======== Record excerpts
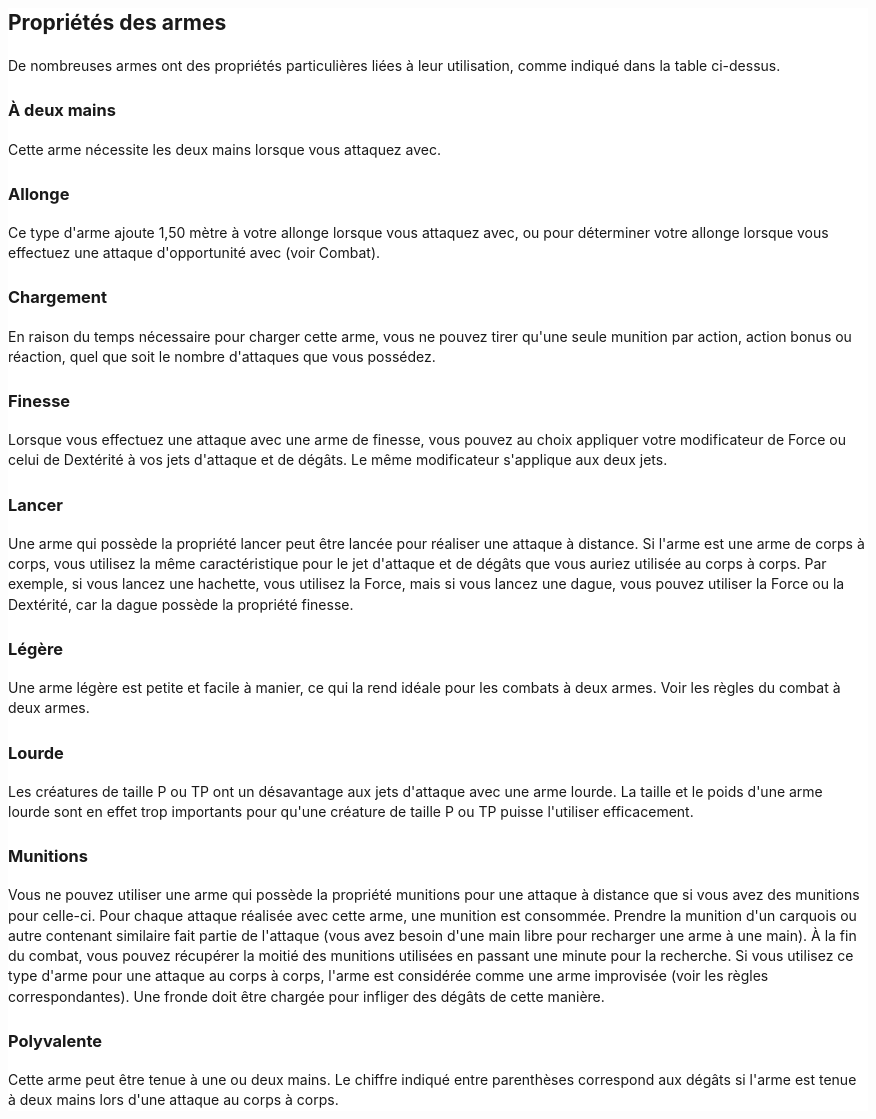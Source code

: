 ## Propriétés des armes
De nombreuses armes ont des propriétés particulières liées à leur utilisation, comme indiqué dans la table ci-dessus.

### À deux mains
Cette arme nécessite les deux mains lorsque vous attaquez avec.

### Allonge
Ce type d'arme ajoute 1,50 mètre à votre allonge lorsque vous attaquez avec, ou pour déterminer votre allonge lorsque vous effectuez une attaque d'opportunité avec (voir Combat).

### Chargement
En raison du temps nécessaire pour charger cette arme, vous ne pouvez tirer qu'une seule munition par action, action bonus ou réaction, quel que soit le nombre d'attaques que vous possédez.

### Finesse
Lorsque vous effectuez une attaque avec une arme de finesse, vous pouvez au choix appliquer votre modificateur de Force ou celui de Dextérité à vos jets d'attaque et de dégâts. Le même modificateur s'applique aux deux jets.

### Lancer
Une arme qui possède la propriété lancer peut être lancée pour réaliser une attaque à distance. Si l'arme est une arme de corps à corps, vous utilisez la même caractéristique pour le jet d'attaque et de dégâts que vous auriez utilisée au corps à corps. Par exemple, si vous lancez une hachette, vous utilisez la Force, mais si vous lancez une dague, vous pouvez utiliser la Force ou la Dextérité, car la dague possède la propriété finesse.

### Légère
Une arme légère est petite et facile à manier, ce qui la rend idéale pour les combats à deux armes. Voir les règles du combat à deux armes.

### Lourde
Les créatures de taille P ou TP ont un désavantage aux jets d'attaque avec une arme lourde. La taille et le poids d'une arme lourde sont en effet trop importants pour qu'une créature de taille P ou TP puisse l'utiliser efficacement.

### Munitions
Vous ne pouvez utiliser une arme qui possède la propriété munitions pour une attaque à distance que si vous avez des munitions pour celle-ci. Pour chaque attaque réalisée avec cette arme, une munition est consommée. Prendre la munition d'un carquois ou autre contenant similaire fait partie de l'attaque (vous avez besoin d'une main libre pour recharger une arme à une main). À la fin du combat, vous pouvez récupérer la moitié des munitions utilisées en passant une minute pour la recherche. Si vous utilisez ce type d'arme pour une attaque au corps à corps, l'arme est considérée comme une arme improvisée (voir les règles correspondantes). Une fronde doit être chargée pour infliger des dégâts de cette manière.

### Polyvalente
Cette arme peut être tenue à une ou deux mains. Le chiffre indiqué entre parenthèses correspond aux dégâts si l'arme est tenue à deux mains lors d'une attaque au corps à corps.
================
======== Record excerpts
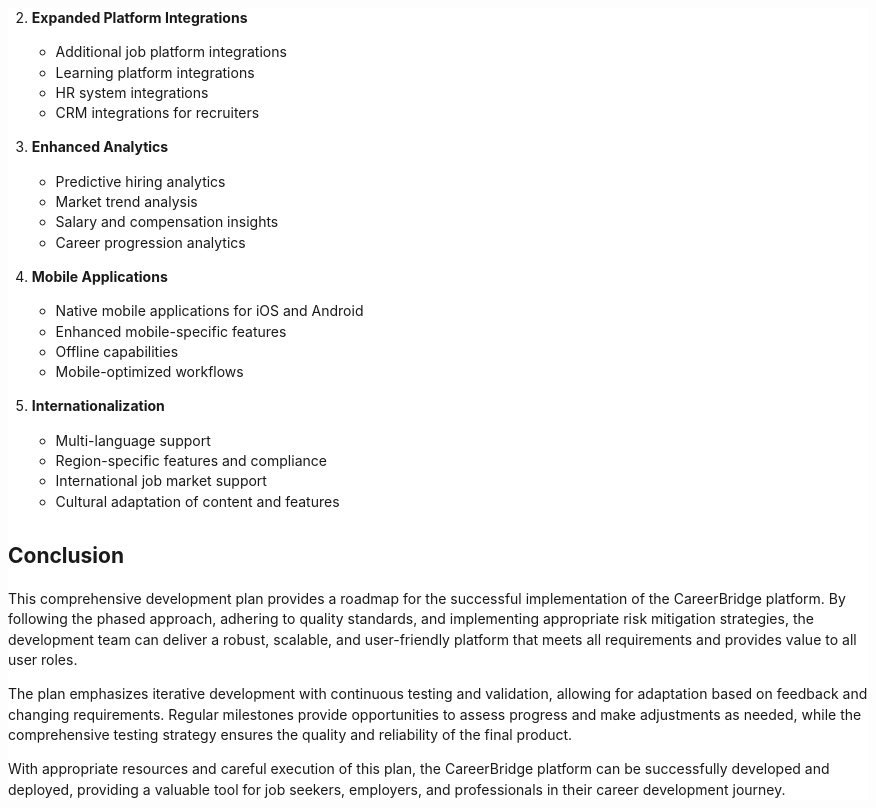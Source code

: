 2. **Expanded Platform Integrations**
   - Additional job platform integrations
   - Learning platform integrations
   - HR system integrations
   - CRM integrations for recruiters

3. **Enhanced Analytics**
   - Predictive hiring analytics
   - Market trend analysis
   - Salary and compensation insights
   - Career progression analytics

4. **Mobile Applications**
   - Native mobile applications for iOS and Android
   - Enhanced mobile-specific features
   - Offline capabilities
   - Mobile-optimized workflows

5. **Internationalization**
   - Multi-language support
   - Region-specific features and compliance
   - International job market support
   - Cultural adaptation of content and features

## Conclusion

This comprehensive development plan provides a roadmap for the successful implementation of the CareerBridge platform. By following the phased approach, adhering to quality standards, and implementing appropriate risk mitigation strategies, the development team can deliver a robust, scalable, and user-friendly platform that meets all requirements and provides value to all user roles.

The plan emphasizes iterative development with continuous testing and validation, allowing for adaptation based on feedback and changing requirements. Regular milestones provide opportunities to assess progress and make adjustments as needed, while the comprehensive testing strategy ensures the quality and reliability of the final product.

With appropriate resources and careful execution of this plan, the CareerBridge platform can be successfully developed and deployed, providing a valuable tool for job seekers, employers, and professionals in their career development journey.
================
======== Record excerpts
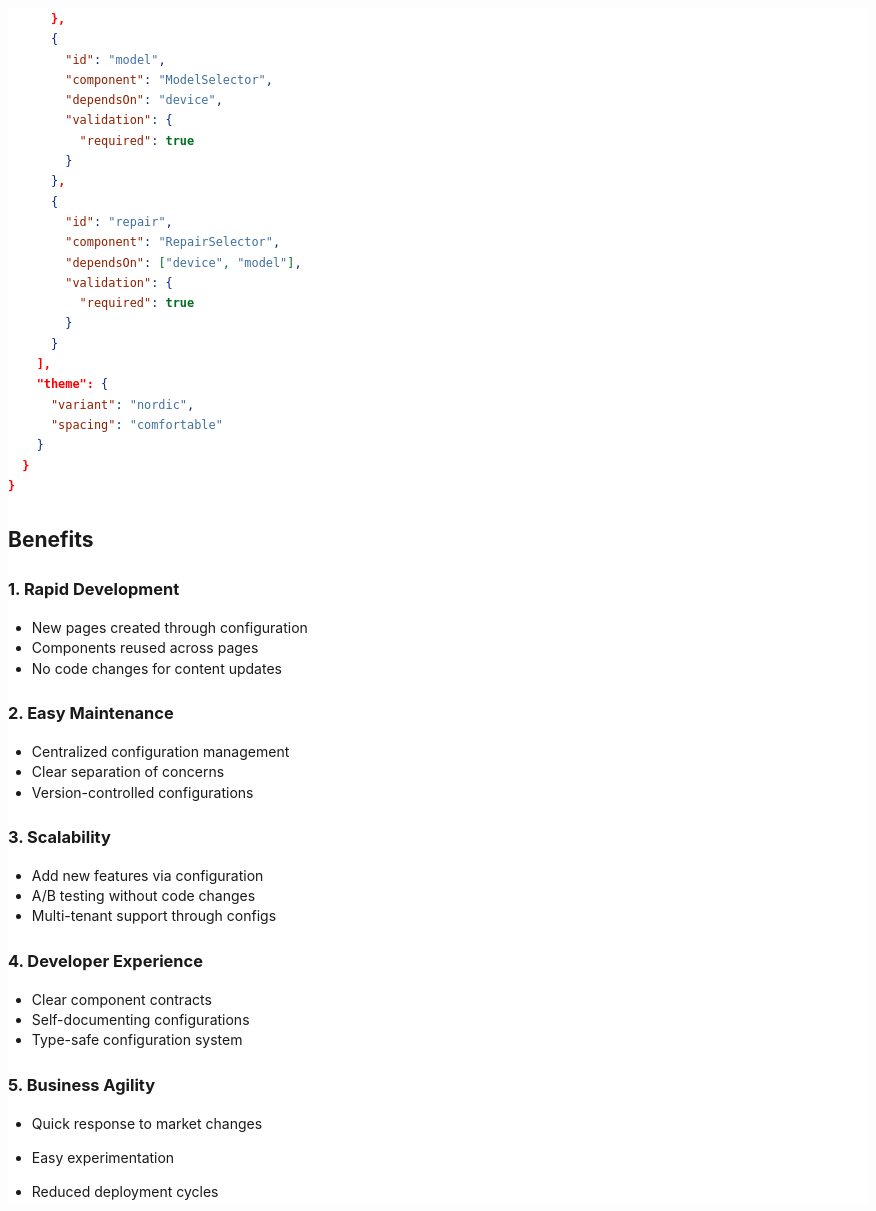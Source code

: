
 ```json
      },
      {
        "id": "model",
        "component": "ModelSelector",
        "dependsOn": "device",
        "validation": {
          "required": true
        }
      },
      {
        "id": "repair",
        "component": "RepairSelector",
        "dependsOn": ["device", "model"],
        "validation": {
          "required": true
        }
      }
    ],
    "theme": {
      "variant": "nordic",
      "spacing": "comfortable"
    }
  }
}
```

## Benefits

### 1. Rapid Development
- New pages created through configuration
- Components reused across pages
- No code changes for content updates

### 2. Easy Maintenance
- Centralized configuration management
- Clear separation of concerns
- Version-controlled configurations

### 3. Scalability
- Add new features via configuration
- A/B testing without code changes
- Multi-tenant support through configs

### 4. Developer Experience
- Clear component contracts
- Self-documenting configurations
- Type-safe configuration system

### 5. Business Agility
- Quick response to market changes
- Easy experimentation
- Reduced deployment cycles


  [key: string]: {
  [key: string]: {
================
#### Description of the task:
Would you copy out exactly the lines above that start at the one containing "- Market trend analysis" and end at the one containing "- Offline capabilities", inclusive?

#### Written answer:
   - Market trend analysis
   - Salary and compensation insights
   - Career progression analytics

4. **Mobile Applications**
   - Native mobile applications for iOS and Android
   - Enhanced mobile-specific features
   - Offline capabilities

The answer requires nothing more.